-- Goal of the exercise --
Every record below should be copied exactly, with the pictures left out.

Stored data entries:

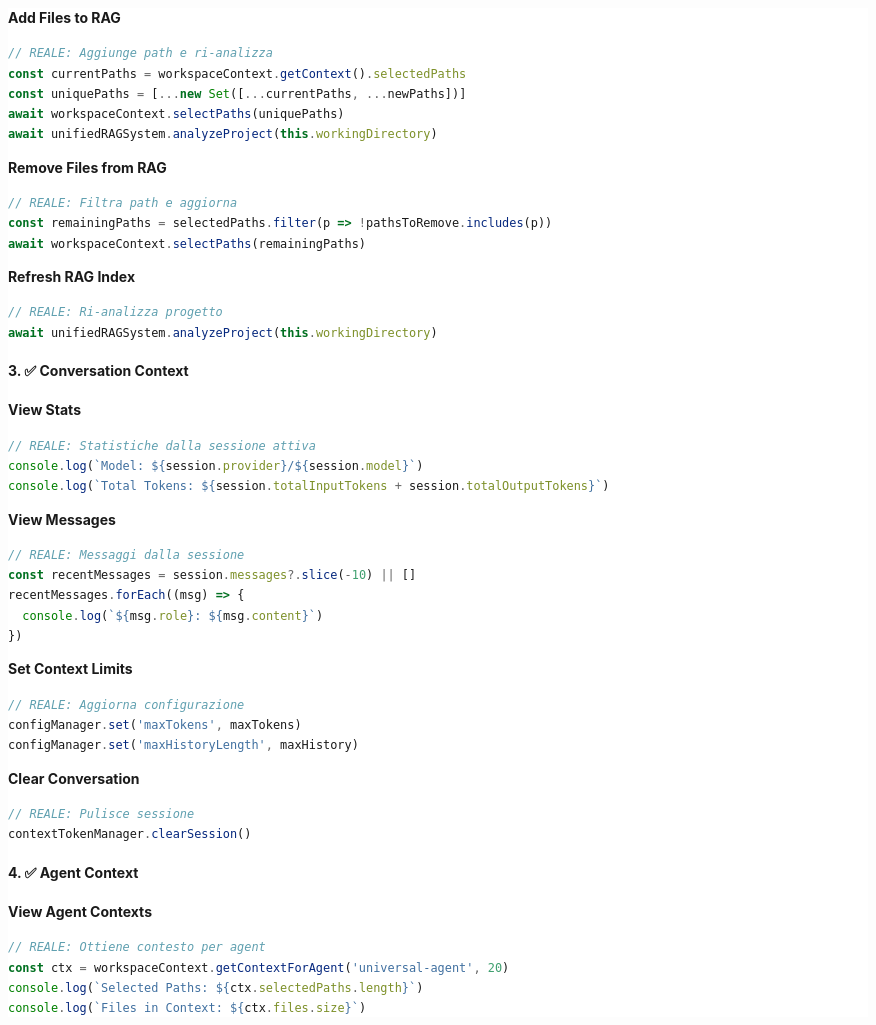 **Add Files to RAG**
```typescript
// REALE: Aggiunge path e ri-analizza
const currentPaths = workspaceContext.getContext().selectedPaths
const uniquePaths = [...new Set([...currentPaths, ...newPaths])]
await workspaceContext.selectPaths(uniquePaths)
await unifiedRAGSystem.analyzeProject(this.workingDirectory)
```

**Remove Files from RAG**
```typescript
// REALE: Filtra path e aggiorna
const remainingPaths = selectedPaths.filter(p => !pathsToRemove.includes(p))
await workspaceContext.selectPaths(remainingPaths)
```

**Refresh RAG Index**
```typescript
// REALE: Ri-analizza progetto
await unifiedRAGSystem.analyzeProject(this.workingDirectory)
```

#### 3. ✅ Conversation Context

**View Stats**
```typescript
// REALE: Statistiche dalla sessione attiva
console.log(`Model: ${session.provider}/${session.model}`)
console.log(`Total Tokens: ${session.totalInputTokens + session.totalOutputTokens}`)
```

**View Messages**
```typescript
// REALE: Messaggi dalla sessione
const recentMessages = session.messages?.slice(-10) || []
recentMessages.forEach((msg) => {
  console.log(`${msg.role}: ${msg.content}`)
})
```

**Set Context Limits**
```typescript
// REALE: Aggiorna configurazione
configManager.set('maxTokens', maxTokens)
configManager.set('maxHistoryLength', maxHistory)
```

**Clear Conversation**
```typescript
// REALE: Pulisce sessione
contextTokenManager.clearSession()
```

#### 4. ✅ Agent Context

**View Agent Contexts**
```typescript
// REALE: Ottiene contesto per agent
const ctx = workspaceContext.getContextForAgent('universal-agent', 20)
console.log(`Selected Paths: ${ctx.selectedPaths.length}`)
console.log(`Files in Context: ${ctx.files.size}`)
```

-- Result below --
 **Add Files to RAG**
```typescript
// REALE: Aggiunge path e ri-analizza
const currentPaths = workspaceContext.getContext().selectedPaths
const uniquePaths = [...new Set([...currentPaths, ...newPaths])]
await workspaceContext.selectPaths(uniquePaths)
await unifiedRAGSystem.analyzeProject(this.workingDirectory)
```

**Remove Files from RAG**
```typescript
// REALE: Filtra path e aggiorna
const remainingPaths = selectedPaths.filter(p => !pathsToRemove.includes(p))
await workspaceContext.selectPaths(remainingPaths)
```

**Refresh RAG Index**
```typescript
// REALE: Ri-analizza progetto
await unifiedRAGSystem.analyzeProject(this.workingDirectory)
```

#### 3. ✅ Conversation Context

**View Stats**
```typescript
// REALE: Statistiche dalla sessione attiva
console.log(`Model: ${session.provider}/${session.model}`)
console.log(`Total Tokens: ${session.totalInputTokens + session.totalOutputTokens}`)
```

**View Messages**
```typescript
// REALE: Messaggi dalla sessione
const recentMessages = session.messages?.slice(-10) || []
recentMessages.forEach((msg) => {
  console.log(`${msg.role}: ${msg.content}`)
})
```

**Set Context Limits**
```typescript
// REALE: Aggiorna configurazione
configManager.set('maxTokens', maxTokens)
configManager.set('maxHistoryLength', maxHistory)
```

**Clear Conversation**
```typescript
// REALE: Pulisce sessione
contextTokenManager.clearSession()
```

#### 4. ✅ Agent Context

**View Agent Contexts**
```typescript
// REALE: Ottiene contesto per agent
const ctx = workspaceContext.getContextForAgent('universal-agent', 20)
console.log(`Selected Paths: ${ctx.selectedPaths.length}`)
console.log(`Files in Context: ${ctx.files.size}`)
```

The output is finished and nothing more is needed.